— What the task requires —
Could you set down exactly the lines in the records below between the line holding "The problem has two roots. What are they?" and the line holding "legends on them.)", inclusive?

— Given data —
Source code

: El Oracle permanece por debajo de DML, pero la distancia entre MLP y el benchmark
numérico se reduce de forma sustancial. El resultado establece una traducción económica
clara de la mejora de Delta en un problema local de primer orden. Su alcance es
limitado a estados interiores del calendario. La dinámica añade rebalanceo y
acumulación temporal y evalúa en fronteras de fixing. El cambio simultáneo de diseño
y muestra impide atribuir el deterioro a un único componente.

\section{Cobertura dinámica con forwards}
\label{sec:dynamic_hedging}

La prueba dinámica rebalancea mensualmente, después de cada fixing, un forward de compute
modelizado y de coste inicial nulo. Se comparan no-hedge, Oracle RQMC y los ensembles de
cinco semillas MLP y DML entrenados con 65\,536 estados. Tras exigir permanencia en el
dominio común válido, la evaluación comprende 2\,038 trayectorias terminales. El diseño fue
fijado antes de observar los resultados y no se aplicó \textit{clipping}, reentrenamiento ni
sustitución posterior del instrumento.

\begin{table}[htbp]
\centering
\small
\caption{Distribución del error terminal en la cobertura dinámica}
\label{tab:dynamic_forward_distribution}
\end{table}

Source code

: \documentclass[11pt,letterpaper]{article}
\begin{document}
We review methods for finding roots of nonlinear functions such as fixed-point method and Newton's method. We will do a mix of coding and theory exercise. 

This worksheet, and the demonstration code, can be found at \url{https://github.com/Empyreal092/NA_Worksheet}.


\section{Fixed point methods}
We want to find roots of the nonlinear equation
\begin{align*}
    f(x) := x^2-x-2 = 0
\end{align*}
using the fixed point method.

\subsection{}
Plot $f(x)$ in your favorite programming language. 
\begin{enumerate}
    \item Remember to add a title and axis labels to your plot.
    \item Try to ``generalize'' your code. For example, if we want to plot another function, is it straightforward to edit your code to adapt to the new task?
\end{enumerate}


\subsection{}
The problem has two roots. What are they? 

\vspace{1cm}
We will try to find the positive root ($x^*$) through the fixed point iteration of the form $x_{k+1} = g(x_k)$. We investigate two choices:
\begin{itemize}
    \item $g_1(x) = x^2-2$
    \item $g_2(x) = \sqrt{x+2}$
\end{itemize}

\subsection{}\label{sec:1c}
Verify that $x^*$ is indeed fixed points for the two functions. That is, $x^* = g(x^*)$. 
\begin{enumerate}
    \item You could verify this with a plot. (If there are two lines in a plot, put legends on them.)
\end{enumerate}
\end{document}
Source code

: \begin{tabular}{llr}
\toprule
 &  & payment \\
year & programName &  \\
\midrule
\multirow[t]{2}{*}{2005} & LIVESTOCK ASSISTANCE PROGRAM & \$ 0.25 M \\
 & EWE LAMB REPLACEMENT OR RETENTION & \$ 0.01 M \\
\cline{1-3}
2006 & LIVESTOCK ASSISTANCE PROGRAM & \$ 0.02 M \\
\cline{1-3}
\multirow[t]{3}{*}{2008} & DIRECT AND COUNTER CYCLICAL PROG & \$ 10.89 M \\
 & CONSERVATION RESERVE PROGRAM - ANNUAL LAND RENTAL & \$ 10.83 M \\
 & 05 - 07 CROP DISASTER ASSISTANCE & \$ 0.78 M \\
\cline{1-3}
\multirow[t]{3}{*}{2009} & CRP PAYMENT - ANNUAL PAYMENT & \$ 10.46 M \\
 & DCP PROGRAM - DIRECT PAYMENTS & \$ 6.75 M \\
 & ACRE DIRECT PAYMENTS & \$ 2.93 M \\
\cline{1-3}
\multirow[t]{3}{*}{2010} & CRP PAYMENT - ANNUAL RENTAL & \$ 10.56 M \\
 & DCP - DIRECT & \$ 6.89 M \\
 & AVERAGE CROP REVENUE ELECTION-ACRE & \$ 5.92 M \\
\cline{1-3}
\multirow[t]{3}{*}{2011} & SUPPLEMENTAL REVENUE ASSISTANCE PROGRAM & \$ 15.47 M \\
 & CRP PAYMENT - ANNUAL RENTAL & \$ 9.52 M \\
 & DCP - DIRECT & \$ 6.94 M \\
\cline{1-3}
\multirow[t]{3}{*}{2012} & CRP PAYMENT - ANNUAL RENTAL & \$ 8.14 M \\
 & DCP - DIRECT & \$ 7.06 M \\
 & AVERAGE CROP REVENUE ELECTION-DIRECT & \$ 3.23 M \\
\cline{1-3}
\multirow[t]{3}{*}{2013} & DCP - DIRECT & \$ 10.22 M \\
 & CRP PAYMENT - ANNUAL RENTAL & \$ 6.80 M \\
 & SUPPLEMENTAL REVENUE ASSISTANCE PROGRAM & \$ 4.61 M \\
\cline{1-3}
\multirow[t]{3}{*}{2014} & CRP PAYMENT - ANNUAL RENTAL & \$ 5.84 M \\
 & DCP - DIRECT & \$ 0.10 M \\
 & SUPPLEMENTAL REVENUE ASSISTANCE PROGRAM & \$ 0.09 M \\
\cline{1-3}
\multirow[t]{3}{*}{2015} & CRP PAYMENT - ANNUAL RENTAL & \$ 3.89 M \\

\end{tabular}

— Result for this task —
The problem has two roots. What are they? 

\vspace{1cm}
We will try to find the positive root ($x^*$) through the fixed point iteration of the form $x_{k+1} = g(x_k)$. We investigate two choices:
\begin{itemize}
    \item $g_1(x) = x^2-2$
    \item $g_2(x) = \sqrt{x+2}$
\end{itemize}

\subsection{}\label{sec:1c}
Verify that $x^*$ is indeed fixed points for the two functions. That is, $x^* = g(x^*)$. 
\begin{enumerate}
    \item You could verify this with a plot. (If there are two lines in a plot, put legends on them.)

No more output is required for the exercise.